Almost 4,000 miles on tour last year. Front and rear panniers plus more. No support, though I did pull out my credit card from time to time... ;)

194
Gear Talk / Re: Surly Disc Trucker v. LHT
« on: May 05, 2012, 02:58:20 am »
Considering what you would spend on a Surly or LHT you might consider having a custom bike made. You'd get exactly what you want and a perfect fit to you body size.

While I don't disagree that having a custom bike would possibly fit you better, I agree with Russ regarding price issues. You can get an LHT complete for around $1200, whereas most complete custom touring bikes I've seen are in the $3000 and up range. We're talking two to three times as much as an LHT. That's a significant difference.

The money you spend would also benefit your local economy and not China's!

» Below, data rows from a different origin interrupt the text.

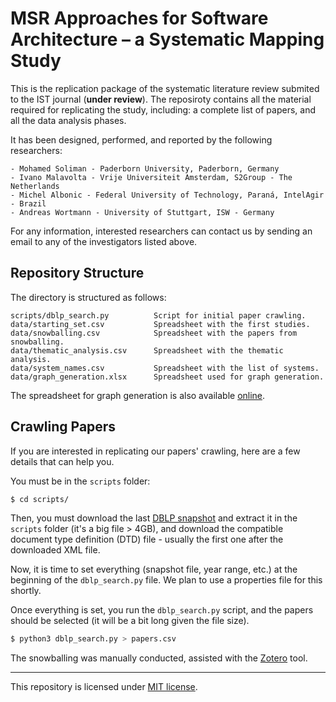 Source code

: # MSR Approaches for Software Architecture – a Systematic Mapping Study

This is the replication package of the systematic literature review submited to the IST journal (**under review**). The reposiroty contains all the material required for replicating the study, including: a complete list of papers, and all the data analysis phases.

It has been designed, performed, and reported by the following researchers:

```
- Mohamed Soliman - Paderborn University, Paderborn, Germany
- Ivano Malavolta - Vrije Universiteit Amsterdam, S2Group - The Netherlands
- Michel Albonic - Federal University of Technology, Paraná, IntelAgir - Brazil
- Andreas Wortmann - University of Stuttgart, ISW - Germany
```

For any information, interested researchers can contact us by sending an email to any of the investigators listed above.

## Repository Structure
The directory is structured as follows:

```
scripts/dblp_search.py          Script for initial paper crawling.
data/starting_set.csv           Spreadsheet with the first studies.
data/snowballing.csv            Spreadsheet with the papers from snowballing.
data/thematic_analysis.csv      Spreadsheet with the thematic analysis.
data/system_names.csv           Spreadsheet with the list of systems.
data/graph_generation.xlsx      Spreadsheet used for graph generation.
```

The spreadsheet for graph generation is also available [online](https://docs.google.com/spreadsheets/d/1VIQ__Gc9DMExdK1WsOcTba9L-RM6OdnHXr5lc-DzC2Y/edit?usp=sharing).

## Crawling Papers

If you are interested in replicating our papers' crawling, here are a few details that can help you.

You must be in the `scripts` folder:

```bash
$ cd scripts/
```

Then, you must download the last [DBLP snapshot](https://dblp.org/xml/release/) and extract it in the `scripts` folder (it's a big file > 4GB), and download the compatible document type definition (DTD) file - usually the first one after the downloaded XML file.

Now, it is time to set everything (snapshot file, year range, etc.) at the beginning of the `dblp_search.py` file. We plan to use a properties file for this shortly.

Once everything is set, you run the `dblp_search.py` script, and the papers should be selected (it will be a bit long given the file size).

```bash
$ python3 dblp_search.py > papers.csv
```

The snowballing was manually conducted, assisted with the [Zotero](https://www.zotero.org/) tool.

----

This repository is licensed under [MIT license](https://opensource.org/licenses/MIT).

Actually Surly bikes are built in Taiwan, not mainland China. Built by Maxway, I believe.

195
General Discussion / Re: Roadside stand/ camping/ B and B
« on: May 04, 2012, 03:49:03 am »
Hello Dameyon!

My two cents:

1) How far are you from a bike shop? If it's a ways away, it might be nice to have a few spare tubes and patch kits available for sale. No need to get too elaborate if it's not your thing. And how about some postcards of the area for sale?

2)With all those amenities, yeah $8-10 per person would be a fair rate. Without all those, maybe $5 a person?

4) Folks might take a detour/break day if there was something of interest in the area.

5) warmshowers.org is a great hospitality network for touring cyclists. However, since you will be charging for services you wouldn't be able to list on it.